Ml-pythonHow-ToBeginner · 4 min read

How to Detect Data Drift in Machine Learning Models

To detect data drift, compare the statistical properties of new incoming data with the original training data using tests like Kolmogorov-Smirnov or Chi-Square. Monitoring model input features and output predictions over time helps identify when data changes affect model performance.

📐

Syntax

Data drift detection typically involves these steps:

Collect baseline data: Original training data statistics.
Collect new data: Incoming data to compare.
Choose a statistical test: For example, Kolmogorov-Smirnov for continuous data or Chi-Square for categorical data.
Run the test: Compare distributions to detect significant differences.
Interpret results: A low p-value indicates data drift.

python

from scipy.stats import ks_2samp

# baseline_data and new_data are arrays of feature values
statistic, p_value = ks_2samp(baseline_data, new_data)

if p_value < 0.05:
    print('Data drift detected')
else:
    print('No data drift detected')

💻

Example

This example shows how to detect data drift on a numeric feature using the Kolmogorov-Smirnov test.
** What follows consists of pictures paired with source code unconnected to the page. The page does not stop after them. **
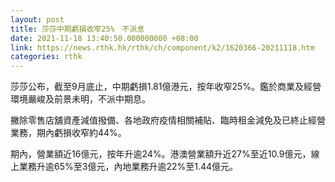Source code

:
 ```yaml
---
layout: post
title: 莎莎中期虧損收窄25%　不派息
date: 2021-11-18 13:40:50.000000000 +08:00
link: https://news.rthk.hk/rthk/ch/component/k2/1620366-20211118.htm
categories: rthk
---
```


莎莎公布，截至9月底止，中期虧損1.81億港元，按年收窄25%。鑑於商業及經營環境嚴峻及前景未明，不派中期息。

撇除零售店舖資產減值撥備、各地政府疫情相關補貼、臨時租金減免及已終止經營業務，期內虧損收窄約44%。

期內，營業額近16億元，按年升逾24%。港澳營業額升近27%至近10.9億元，線上業務升逾65%至3億元，內地業務升逾22%至1.44億元。
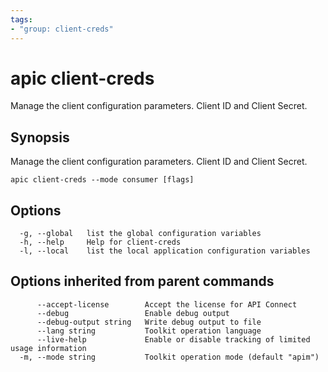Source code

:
 ```yaml
---
tags:
- "group: client-creds"
---
```

# apic client-creds

Manage the client configuration parameters. Client ID and Client Secret.

## Synopsis

Manage the client configuration parameters. Client ID and Client Secret.

```
apic client-creds --mode consumer [flags]
```


## Options

```
  -g, --global   list the global configuration variables
  -h, --help     Help for client-creds
  -l, --local    list the local application configuration variables
```

## Options inherited from parent commands

```
      --accept-license        Accept the license for API Connect
      --debug                 Enable debug output
      --debug-output string   Write debug output to file
      --lang string           Toolkit operation language
      --live-help             Enable or disable tracking of limited usage information
  -m, --mode string           Toolkit operation mode (default "apim")
```
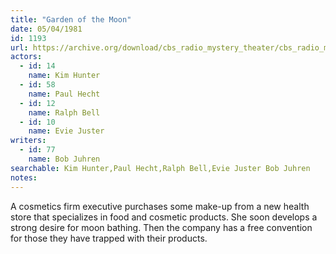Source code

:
 ```yaml
---
title: "Garden of the Moon"
date: 05/04/1981
id: 1193
url: https://archive.org/download/cbs_radio_mystery_theater/cbs_radio_mystery_theater-1151-1200.zip/cbs_radio_mystery_theater-1151-1200%2Fcbsrmt_1193_garden_of_the_moon.mp3
actors:  
  - id: 14
    name: Kim Hunter  
  - id: 58
    name: Paul Hecht  
  - id: 12
    name: Ralph Bell  
  - id: 10
    name: Evie Juster
writers:  
  - id: 77
    name: Bob Juhren
searchable: Kim Hunter,Paul Hecht,Ralph Bell,Evie Juster Bob Juhren
notes:  
---
```

A cosmetics firm executive purchases some make-up from a new health store that specializes in food and cosmetic products. She soon develops a strong desire for moon bathing. Then the company has a free convention for those they have trapped with their products.
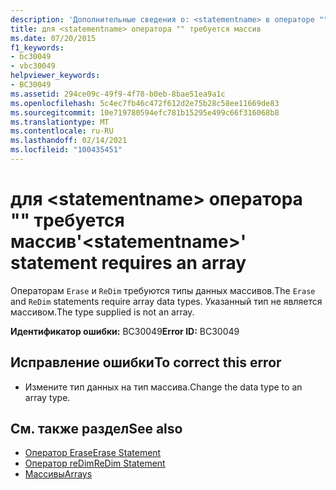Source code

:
 ```yaml
---
description: 'Дополнительные сведения о: <statementname> в операторе "" требуется массив'
title: для <statementname> оператора "" требуется массив
ms.date: 07/20/2015
f1_keywords:
- bc30049
- vbc30049
helpviewer_keywords:
- BC30049
ms.assetid: 294ce09c-49f9-4f78-b0eb-8bae51ea9a1c
ms.openlocfilehash: 5c4ec7fb46c472f612d2e75b28c58ee11669de83
ms.sourcegitcommit: 10e719780594efc781b15295e499c66f316068b8
ms.translationtype: MT
ms.contentlocale: ru-RU
ms.lasthandoff: 02/14/2021
ms.locfileid: "100435451"
---
```

# <a name="statementname-statement-requires-an-array"></a><span data-ttu-id="fb4d3-103">для \<statementname> оператора "" требуется массив</span><span class="sxs-lookup"><span data-stu-id="fb4d3-103">'\<statementname>' statement requires an array</span></span>

<span data-ttu-id="fb4d3-104">Операторам `Erase` и `ReDim` требуются типы данных массивов.</span><span class="sxs-lookup"><span data-stu-id="fb4d3-104">The `Erase` and `ReDim` statements require array data types.</span></span> <span data-ttu-id="fb4d3-105">Указанный тип не является массивом.</span><span class="sxs-lookup"><span data-stu-id="fb4d3-105">The type supplied is not an array.</span></span>  
  
 <span data-ttu-id="fb4d3-106">**Идентификатор ошибки:** BC30049</span><span class="sxs-lookup"><span data-stu-id="fb4d3-106">**Error ID:** BC30049</span></span>  
  
## <a name="to-correct-this-error"></a><span data-ttu-id="fb4d3-107">Исправление ошибки</span><span class="sxs-lookup"><span data-stu-id="fb4d3-107">To correct this error</span></span>  
  
- <span data-ttu-id="fb4d3-108">Измените тип данных на тип массива.</span><span class="sxs-lookup"><span data-stu-id="fb4d3-108">Change the data type to an array type.</span></span>  
  
## <a name="see-also"></a><span data-ttu-id="fb4d3-109">См. также раздел</span><span class="sxs-lookup"><span data-stu-id="fb4d3-109">See also</span></span>

- [<span data-ttu-id="fb4d3-110">Оператор Erase</span><span class="sxs-lookup"><span data-stu-id="fb4d3-110">Erase Statement</span></span>](../language-reference/statements/erase-statement.md)
- [<span data-ttu-id="fb4d3-111">Оператор reDim</span><span class="sxs-lookup"><span data-stu-id="fb4d3-111">ReDim Statement</span></span>](../language-reference/statements/redim-statement.md)
- [<span data-ttu-id="fb4d3-112">Массивы</span><span class="sxs-lookup"><span data-stu-id="fb4d3-112">Arrays</span></span>](../programming-guide/language-features/arrays/index.md)
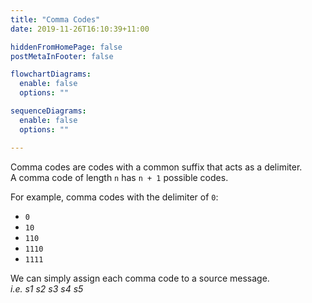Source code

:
 ```yaml
---
title: "Comma Codes"
date: 2019-11-26T16:10:39+11:00

hiddenFromHomePage: false
postMetaInFooter: false

flowchartDiagrams:
  enable: false
  options: ""

sequenceDiagrams: 
  enable: false
  options: ""

---
```


Comma codes are codes with a common suffix that acts as a delimiter.  
A comma code of length `n` has `n + 1` possible codes.

For example, comma codes with the delimiter of `0`:

* `0`
* `10`
* `110`
* `1110`
* `1111`

We can simply assign each comma code to a source message.  
_i.e. s1 s2 s3 s4 s5_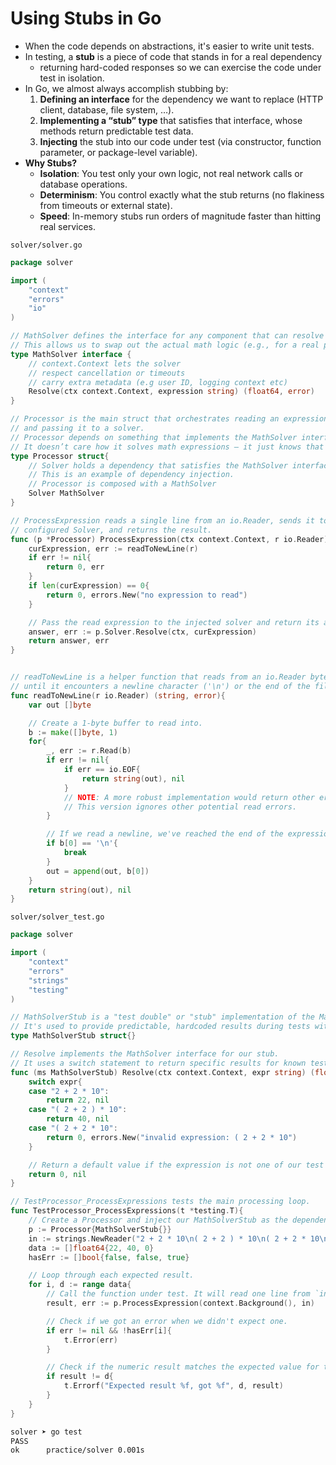 # Using Stubs in Go

- When the code depends on abstractions, it's easier to write unit tests.
- In testing, a **stub** is a piece of code that stands in for a real dependency
  - returning hard-coded responses so we can exercise the code under test in isolation.
- In Go, we almost always accomplish stubbing by:
  1. **Defining an interface** for the dependency we want to replace (HTTP client, database, file system, …).
  2. **Implementing a “stub” type** that satisfies that interface, whose methods return predictable test data.
  3. **Injecting** the stub into our code under test (via constructor, function parameter, or package-level variable).
- **Why Stubs?**
  - **Isolation**: You test only your own logic, not real network calls or database operations.
  - **Determinism**: You control exactly what the stub returns (no flakiness from timeouts or external state).
  - **Speed**: In-memory stubs run orders of magnitude faster than hitting real services.



`solver/solver.go`

```go
package solver

import (
	"context"
	"errors"
	"io"
)

// MathSolver defines the interface for any component that can resolve a mathematical expression.
// This allows us to swap out the actual math logic (e.g., for a real parser or a test stub).
type MathSolver interface {
    // context.Context lets the solver
    // respect cancellation or timeouts
    // carry extra metadata (e.g user ID, logging context etc)
	Resolve(ctx context.Context, expression string) (float64, error)
}

// Processor is the main struct that orchestrates reading an expression
// and passing it to a solver.
// Processor depends on something that implements the MathSolver interface.
// It doesn’t care how it solves math expressions — it just knows that the Solver can be asked to do it via .Resolve().
type Processor struct{
	// Solver holds a dependency that satisfies the MathSolver interface.
    // This is an example of dependency injection. 
    // Processor is composed with a MathSolver
	Solver MathSolver 
}

// ProcessExpression reads a single line from an io.Reader, sends it to the
// configured Solver, and returns the result.
func (p *Processor) ProcessExpression(ctx context.Context, r io.Reader) (float64, error){
	curExpression, err := readToNewLine(r)
	if err != nil{
		return 0, err 
	}
	if len(curExpression) == 0{
		return 0, errors.New("no expression to read")
	}

	// Pass the read expression to the injected solver and return its answer/error.
	answer, err := p.Solver.Resolve(ctx, curExpression)
	return answer, err 
}


// readToNewLine is a helper function that reads from an io.Reader byte by byte
// until it encounters a newline character ('\n') or the end of the file (EOF).
func readToNewLine(r io.Reader) (string, error){
	var out []byte 

	// Create a 1-byte buffer to read into.
	b := make([]byte, 1)
	for{
		_, err := r.Read(b)
		if err != nil{
			if err == io.EOF{
				return string(out), nil 
			}
			// NOTE: A more robust implementation would return other errors, e.g., `return "", err`.
            // This version ignores other potential read errors.
		}

		// If we read a newline, we've reached the end of the expression.
		if b[0] == '\n'{
			break 
		}
		out = append(out, b[0])
	}
	return string(out), nil 
}
```

`solver/solver_test.go`

```go
package solver

import (
	"context"
	"errors"
	"strings"
	"testing"
)

// MathSolverStub is a "test double" or "stub" implementation of the MathSolver interface.
// It's used to provide predictable, hardcoded results during tests without needing a real math parser.
type MathSolverStub struct{} 

// Resolve implements the MathSolver interface for our stub.
// It uses a switch statement to return specific results for known test expressions.
func (ms MathSolverStub) Resolve(ctx context.Context, expr string) (float64, error){
	switch expr{
	case "2 + 2 * 10":
		return 22, nil 
	case "( 2 + 2 ) * 10":
		return 40, nil 
	case "( 2 + 2 * 10":
		return 0, errors.New("invalid expression: ( 2 + 2 * 10")
	}

	// Return a default value if the expression is not one of our test cases.
	return 0, nil 
}

// TestProcessor_ProcessExpressions tests the main processing loop.
func TestProcessor_ProcessExpressions(t *testing.T){
	// Create a Processor and inject our MathSolverStub as the dependency.
	p := Processor{MathSolverStub{}}
	in := strings.NewReader("2 + 2 * 10\n( 2 + 2 ) * 10\n( 2 + 2 * 10\n")
	data := []float64{22, 40, 0}
	hasErr := []bool{false, false, true}

	// Loop through each expected result.
	for i, d := range data{
		// Call the function under test. It will read one line from `in` on each iteration.
		result, err := p.ProcessExpression(context.Background(), in)

		// Check if we got an error when we didn't expect one.
		if err != nil && !hasErr[i]{
			t.Error(err)
		}

		// Check if the numeric result matches the expected value for this iteration.
		if result != d{
			t.Errorf("Expected result %f, got %f", d, result)
		}
	}
}
```

```sh
solver ➤ go test
PASS
ok      practice/solver 0.001s
```

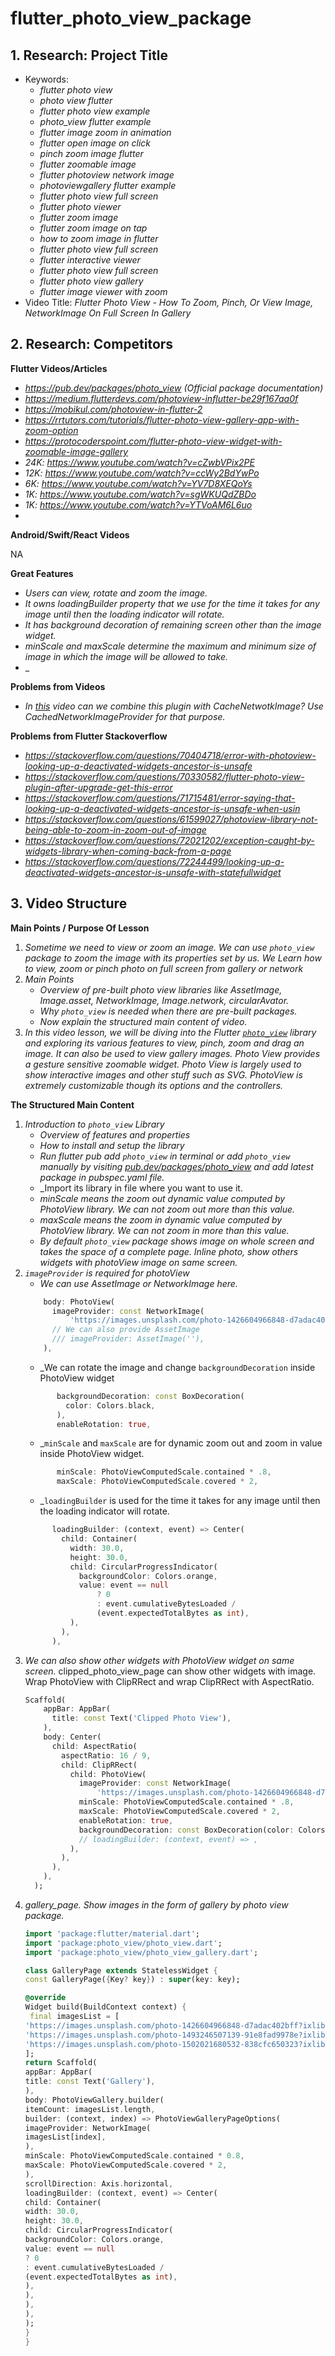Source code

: # flutter_photo_view_package

## 1. Research: Project Title

- Keywords:
    - _flutter photo view_
    - _photo view flutter_
    - _flutter photo view example_
    - _photo_view flutter example_
    - _flutter image zoom in animation_
    - _flutter open image on click_
    - _pinch zoom image flutter_
    - _flutter zoomable image_
    - _flutter photoview network image_
    - _photoviewgallery flutter example_
    - _flutter photo view full screen_
    - _flutter photo viewer_
    - _flutter zoom image_
    - _flutter zoom image on tap_
    - _how to zoom image in flutter_
    - _flutter photo view full screen_
    - _flutter interactive viewer_
    - _flutter photo view full screen_
    - _flutter photo view gallery_
    - _flutter image viewer with zoom_
- Video Title: _Flutter Photo View - How To Zoom, Pinch, Or View Image, NetworkImage On Full Screen In Gallery_


## 2. Research: Competitors

**Flutter Videos/Articles**

- _https://pub.dev/packages/photo_view (Official package documentation)_
- _https://medium.flutterdevs.com/photoview-influtter-be29f167aa0f_
- _https://mobikul.com/photoview-in-flutter-2_
- _https://rrtutors.com/tutorials/flutter-photo-view-gallery-app-with-zoom-option_
- _https://protocoderspoint.com/flutter-photo-view-widget-with-zoomable-image-gallery_
- _24K: https://www.youtube.com/watch?v=cZwbVPix2PE_
- _12K: https://www.youtube.com/watch?v=ccWy2BdYwPo_
- _6K: https://www.youtube.com/watch?v=YV7D8XEQoYs_
- _1K: https://www.youtube.com/watch?v=sgWKUQdZBDo_
- _1K: https://www.youtube.com/watch?v=YTVoAM6L6uo_
- 

**Android/Swift/React Videos**

NA

**Great Features**
- _Users can view, rotate and zoom the image._
- _It owns loadingBuilder property that we use for the time it takes for any image until then the loading indicator will rotate._
- _It has background decoration of remaining screen other than the image widget._
- _minScale and maxScale determine the maximum and minimum size of image in which the image will be allowed to take._
- _

[comment]: <> (- _What is the use of photo_view package in flutter? -> https://medium.flutterdevs.com/photoview-influtter-be29f167aa0f_)

**Problems from Videos**
- _In [this](https://www.youtube.com/watch?v=YV7D8XEQoYs) video can we combine this plugin with CacheNetwotkImage? Use CachedNetworkImageProvider for that purpose._

**Problems from Flutter Stackoverflow**

- _https://stackoverflow.com/questions/70404718/error-with-photoview-looking-up-a-deactivated-widgets-ancestor-is-unsafe_
- _https://stackoverflow.com/questions/70330582/flutter-photo-view-plugin-after-upgrade-get-this-error_
- _https://stackoverflow.com/questions/71715481/error-saying-that-looking-up-a-deactivated-widgets-ancestor-is-unsafe-when-usin_
- _https://stackoverflow.com/questions/61599027/photoview-library-not-being-able-to-zoom-in-zoom-out-of-image_
- _https://stackoverflow.com/questions/72021202/exception-caught-by-widgets-library-when-coming-back-from-a-page_
- _https://stackoverflow.com/questions/72244499/looking-up-a-deactivated-widgets-ancestor-is-unsafe-with-statefullwidget_

## 3. Video Structure

**Main Points / Purpose Of Lesson**

1. _Sometime we need to view or zoom an image. We can use `photo_view` package to zoom the image with its properties set by us. We Learn how to view, zoom or pinch photo on full screen from gallery or network_
2. _Main Points_
    - _Overview of pre-built photo view libraries like AssetImage, Image.asset, NetworkImage, Image.network, circularAvator._
    - _Why `photo_view` is needed when there are pre-built packages._
    - _Now explain the structured main content of video._
3. _In this video lesson, we will be diving into the Flutter [`photo_view`](https://pub.dev/packages/photo_view) library and exploring its various features to view, pinch, zoom and drag an image. It can also be used to view gallery images. Photo View provides a gesture sensitive zoomable widget. Photo View is largely used to show interactive images and other stuff such as SVG. PhotoView is extremely customizable though its options and the controllers._

**The Structured Main Content**
1. _Introduction to `photo_view` Library_
    - _Overview of features and properties_
    - _How to install and setup the library_
   - _Run flutter pub add `photo_view` in terminal or add `photo_view` manually by visiting [pub.dev/packages/photo_view](https://pub.dev/packages/photo_view) and add latest package in pubspec.yaml file._
   - _Import its library in file where you want to use it.
   - _minScale means the zoom out dynamic value computed by PhotoView library. We can not zoom out more than this value._
   - _maxScale means the zoom in dynamic value computed by PhotoView library. We can not zoom in more than this value._
   - _By default `photo_view` package shows image on whole screen and takes the space of a complete page. Inline photo, show others widgets with photoView image on same screen._
2. _`imageProvider` is required for photoView_
   - _We can use AssetImage or NetworkImage here._    
    ``` dart
        body: PhotoView(
          imageProvider: const NetworkImage(
              'https://images.unsplash.com/photo-1426604966848-d7adac402bff?ixlib=rb-4.0.3&ixid=MnwxMjA3fDB8MHxwaG90by1wYWdlfHx8fGVufDB8fHx8&auto=format&fit=crop&w=870&q=80'),
          // We can also provide AssetImage
          /// imageProvider: AssetImage(''),
        ),
   ```
   - _We can rotate the image and change `backgroundDecoration` inside PhotoView widget
   ``` dart
          backgroundDecoration: const BoxDecoration(
            color: Colors.black,
          ),
          enableRotation: true,
   ```
   - _`minScale` and `maxScale` are for dynamic zoom out and zoom in value inside PhotoView widget.
   ``` dart
          minScale: PhotoViewComputedScale.contained * .8,
          maxScale: PhotoViewComputedScale.covered * 2,
   ```
   - _`loadingBuilder` is used for the time it takes for any image until then the loading indicator will rotate.
    ```dart
          loadingBuilder: (context, event) => Center(
            child: Container(
              width: 30.0,
              height: 30.0,
              child: CircularProgressIndicator(
                backgroundColor: Colors.orange,
                value: event == null
                    ? 0
                    : event.cumulativeBytesLoaded /
                    (event.expectedTotalBytes as int),
              ),
            ),
          ),
     ```
3. _We can also show other widgets with PhotoView widget on same screen._
   clipped_photo_view_page can show other widgets with image. Wrap PhotoView with ClipRRect and wrap ClipRRect with AspectRatio.
    ```dart
   Scaffold(
        appBar: AppBar(
          title: const Text('Clipped Photo View'),
        ),
        body: Center(
          child: AspectRatio(
            aspectRatio: 16 / 9,
            child: ClipRRect(
              child: PhotoView(
                imageProvider: const NetworkImage(
                    'https://images.unsplash.com/photo-1426604966848-d7adac402bff?ixlib=rb-4.0.3&ixid=MnwxMjA3fDB8MHxwaG90by1wYWdlfHx8fGVufDB8fHx8&auto=format&fit=crop&w=870&q=80'),
                minScale: PhotoViewComputedScale.contained * .8,
                maxScale: PhotoViewComputedScale.covered * 2,
                enableRotation: true,
                backgroundDecoration: const BoxDecoration(color: Colors.black),
                // loadingBuilder: (context, event) => ,
              ),
            ),
          ),
        ),
      );
    ```
4. _gallery_page. Show images in the form of gallery by photo view package._
    ```dart
    import 'package:flutter/material.dart';
    import 'package:photo_view/photo_view.dart';
    import 'package:photo_view/photo_view_gallery.dart';

    class GalleryPage extends StatelessWidget {
    const GalleryPage({Key? key}) : super(key: key);

    @override
    Widget build(BuildContext context) {
     final imagesList = [
    'https://images.unsplash.com/photo-1426604966848-d7adac402bff?ixlib=rb-4.0.3&ixid=MnwxMjA3fDB8MHxwaG90by1wYWdlfHx8fGVufDB8fHx8&auto=format&fit=crop&w=870&q=80',
    'https://images.unsplash.com/photo-1493246507139-91e8fad9978e?ixlib=rb-4.0.3&ixid=MnwxMjA3fDB8MHxwaG90by1wYWdlfHx8fGVufDB8fHx8&auto=format&fit=crop&w=870&q=80',
    'https://images.unsplash.com/photo-1502021680532-838cfc650323?ixlib=rb-4.0.3&ixid=MnwxMjA3fDB8MHxwaG90by1wYWdlfHx8fGVufDB8fHx8&auto=format&fit=crop&w=871&q=80',
    ];
    return Scaffold(
    appBar: AppBar(
   title: const Text('Gallery'),
    ),
    body: PhotoViewGallery.builder(
    itemCount: imagesList.length,
    builder: (context, index) => PhotoViewGalleryPageOptions(
    imageProvider: NetworkImage(
    imagesList[index],
    ),
    minScale: PhotoViewComputedScale.contained * 0.8,
    maxScale: PhotoViewComputedScale.covered * 2,
    ),
    scrollDirection: Axis.horizontal,
    loadingBuilder: (context, event) => Center(
    child: Container(
    width: 30.0,
    height: 30.0,
    child: CircularProgressIndicator(
    backgroundColor: Colors.orange,
    value: event == null
    ? 0
    : event.cumulativeBytesLoaded /
    (event.expectedTotalBytes as int),
    ),
    ),
    ),
    ),
    );
    }
    }
    ```
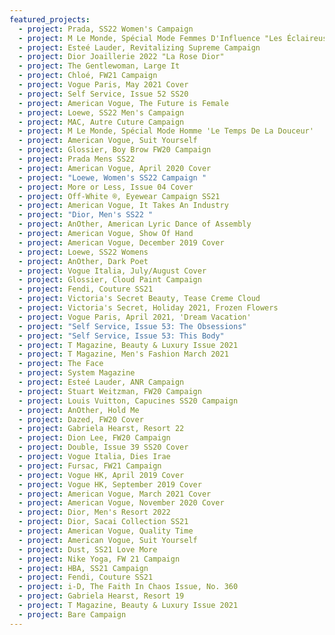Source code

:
 ```yaml
---
featured_projects:
  - project: Prada, SS22 Women's Campaign
  - project: M Le Monde, Spécial Mode Femmes D'Influence "Les Éclaireuses"
  - project: Esteé Lauder, Revitalizing Supreme Campaign
  - project: Dior Joaillerie 2022 "La Rose Dior"
  - project: The Gentlewoman, Large It
  - project: Chloé, FW21 Campaign
  - project: Vogue Paris, May 2021 Cover
  - project: Self Service, Issue 52 SS20
  - project: American Vogue, The Future is Female
  - project: Loewe, SS22 Men's Campaign
  - project: MAC, Autre Cuture Campaign
  - project: M Le Monde, Spécial Mode Homme 'Le Temps De La Douceur'
  - project: American Vogue, Suit Yourself
  - project: Glossier, Boy Brow FW20 Campaign
  - project: Prada Mens SS22
  - project: American Vogue, April 2020 Cover
  - project: "Loewe, Women's SS22 Campaign "
  - project: More or Less, Issue 04 Cover
  - project: Off-White ®, Eyewear Campaign SS21
  - project: American Vogue, It Takes An Industry
  - project: "Dior, Men's SS22 "
  - project: AnOther, American Lyric Dance of Assembly
  - project: American Vogue, Show Of Hand
  - project: American Vogue, December 2019 Cover
  - project: Loewe, SS22 Womens
  - project: AnOther, Dark Poet
  - project: Vogue Italia, July/August Cover
  - project: Glossier, Cloud Paint Campaign
  - project: Fendi, Couture SS21
  - project: Victoria's Secret Beauty, Tease Creme Cloud
  - project: Victoria's Secret, Holiday 2021, Frozen Flowers
  - project: Vogue Paris, April 2021, 'Dream Vacation'
  - project: "Self Service, Issue 53: The Obsessions"
  - project: "Self Service, Issue 53: This Body"
  - project: T Magazine, Beauty & Luxury Issue 2021
  - project: T Magazine, Men's Fashion March 2021
  - project: The Face
  - project: System Magazine
  - project: Esteé Lauder, ANR Campaign
  - project: Stuart Weitzman, FW20 Campaign
  - project: Louis Vuitton, Capucines SS20 Campaign
  - project: AnOther, Hold Me
  - project: Dazed, FW20 Cover
  - project: Gabriela Hearst, Resort 22
  - project: Dion Lee, FW20 Campaign
  - project: Double, Issue 39 SS20 Cover
  - project: Vogue Italia, Dies Irae
  - project: Fursac, FW21 Campaign
  - project: Vogue HK, April 2019 Cover
  - project: Vogue HK, September 2019 Cover
  - project: American Vogue, March 2021 Cover
  - project: American Vogue, November 2020 Cover
  - project: Dior, Men's Resort 2022
  - project: Dior, Sacai Collection SS21
  - project: American Vogue, Quality Time
  - project: American Vogue, Suit Yourself
  - project: Dust, SS21 Love More
  - project: Nike Yoga, FW 21 Campaign
  - project: HBA, SS21 Campaign
  - project: Fendi, Couture SS21
  - project: i-D, The Faith In Chaos Issue, No. 360
  - project: Gabriela Hearst, Resort 19
  - project: T Magazine, Beauty & Luxury Issue 2021
  - project: Bare Campaign
---
```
It compares the original training data distribution with new incoming data.

python

import numpy as np
from scipy.stats import ks_2samp

# Simulate baseline training data
baseline_data = np.random.normal(loc=0, scale=1, size=1000)

# Simulate new data with drift (shifted mean)
new_data = np.random.normal(loc=0.5, scale=1, size=1000)

# Perform KS test
statistic, p_value = ks_2samp(baseline_data, new_data)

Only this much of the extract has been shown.